In a broad historical sense, conspiracy theories (in the West at least) have generally followed two main  templates centered around the state. 

The first template, and the oldest historically, is the people vs the state – that is, groups in the wider populace at large are conspiring against the state or its historical equivalents such as the monarchy, regional fiefdoms, or dominant institutions such as the Catholic church.  An example of a genuine realpolitik conspiracy in this sense is the Gunpowder Plot of early 17th century England, in which Catholic dissenters sought to blow up the British Houses of Parliament; an example of this type of thinking manifesting in more ideological forms the accusations by 18th century ur-conspiracists like John Robison and Abbe Barruel that the French Revolution was instigated by Masons and Illuminati seeking the overthrow of the monarchy to their own evil ends. 

While ‘conspiracies against the state’ are still common in conspiracy culture (e.g. the official narrative of the JFK assassination, that the disgruntled ex-Communist Oswald killed the President of the USA) they have been mostly surpassed by the second template – the state vs the people.
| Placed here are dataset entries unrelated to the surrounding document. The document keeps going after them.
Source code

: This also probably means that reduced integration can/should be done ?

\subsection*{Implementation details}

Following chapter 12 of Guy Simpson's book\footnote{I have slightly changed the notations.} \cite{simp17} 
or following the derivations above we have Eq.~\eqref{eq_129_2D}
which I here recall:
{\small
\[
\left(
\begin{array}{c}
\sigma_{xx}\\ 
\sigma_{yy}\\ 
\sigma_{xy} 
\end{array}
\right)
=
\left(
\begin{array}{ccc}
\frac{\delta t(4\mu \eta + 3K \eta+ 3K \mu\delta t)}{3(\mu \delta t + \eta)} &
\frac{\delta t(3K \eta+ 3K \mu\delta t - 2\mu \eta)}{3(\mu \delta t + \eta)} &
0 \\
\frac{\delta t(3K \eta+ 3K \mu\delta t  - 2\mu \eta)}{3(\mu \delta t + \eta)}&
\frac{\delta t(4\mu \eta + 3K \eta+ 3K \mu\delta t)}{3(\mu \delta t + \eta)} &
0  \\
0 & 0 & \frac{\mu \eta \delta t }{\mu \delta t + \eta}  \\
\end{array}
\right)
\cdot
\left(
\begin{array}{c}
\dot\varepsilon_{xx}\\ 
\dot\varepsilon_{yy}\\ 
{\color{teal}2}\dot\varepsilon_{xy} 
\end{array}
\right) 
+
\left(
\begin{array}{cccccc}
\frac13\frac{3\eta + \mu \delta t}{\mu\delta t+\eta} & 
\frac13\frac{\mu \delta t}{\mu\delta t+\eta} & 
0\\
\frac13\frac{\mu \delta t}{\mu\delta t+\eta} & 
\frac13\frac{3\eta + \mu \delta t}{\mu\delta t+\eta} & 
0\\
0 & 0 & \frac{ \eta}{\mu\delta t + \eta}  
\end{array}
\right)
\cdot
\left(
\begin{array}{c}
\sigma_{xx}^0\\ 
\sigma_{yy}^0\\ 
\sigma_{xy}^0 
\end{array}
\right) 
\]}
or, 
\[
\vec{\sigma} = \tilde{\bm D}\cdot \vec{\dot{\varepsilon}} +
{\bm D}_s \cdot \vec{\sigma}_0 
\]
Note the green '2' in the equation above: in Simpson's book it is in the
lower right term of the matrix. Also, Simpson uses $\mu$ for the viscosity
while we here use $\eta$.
These conspiracy theories claim that the state itself is conspiring against the citizenry it is ostensibly working on behalf of in democratic societies. That this template is pre-eminent in a contemporary conspiracy culture dominated by Amerocentric perspectives is of little surprise considering that suspicion of the ‘State’ or ‘government’ has long been a feature of American political life (ref. the seminal essay by the American political historian Richard Hofstadter from which this blog takes its name). while always present, this template seems to have become entrenched as the dominant mode of American conspiracism during the 1960s and 1970s. 

 

Significant factors playing a role here include the demonization of the American ‘establishment’ by the counterculture; the systematic abuse of government authority revealed by the Watergate scandal which led to a pervasive loss of trust in, and suspicion towards, the Government; and evidence that American intelligence agencies such as the CIA and FBI were engaged in unconstitutional and unethical activity against the American public (and other countries) under the justifying framework of the Cold War. Examples of this template in contemporary conspiracy culture include the New Age Illuminati conspiracy mythos, which interprets almost all aspects of popular culture as one massive ‘psychological operation’ or ‘psy-op’, using secret government-developed techniques of mind control to subliminally condition the populace into a state of passive acquiescence to Illuminati control. These beliefs have some genuine realpolitik conspiracising at their root, notably the revelations in the 1970s that the CIA had undertaken psychological warfare experiments on American civilians under the Cold War MK-ULTRA program, instigated as a response to American paranoia about Communist regimes alleged prowess brainwashing (as reflected in the excellent 1962 Hollywood thriller The Manchurian Candidate).  Similarly,  the 9/11 truth movement is based on the premise that the 2001 attacks on the twin towers were ‘false flag’ events staged by the American government and related elites to bolster their power through geo-political conflict and the narrowing of civil liberties. 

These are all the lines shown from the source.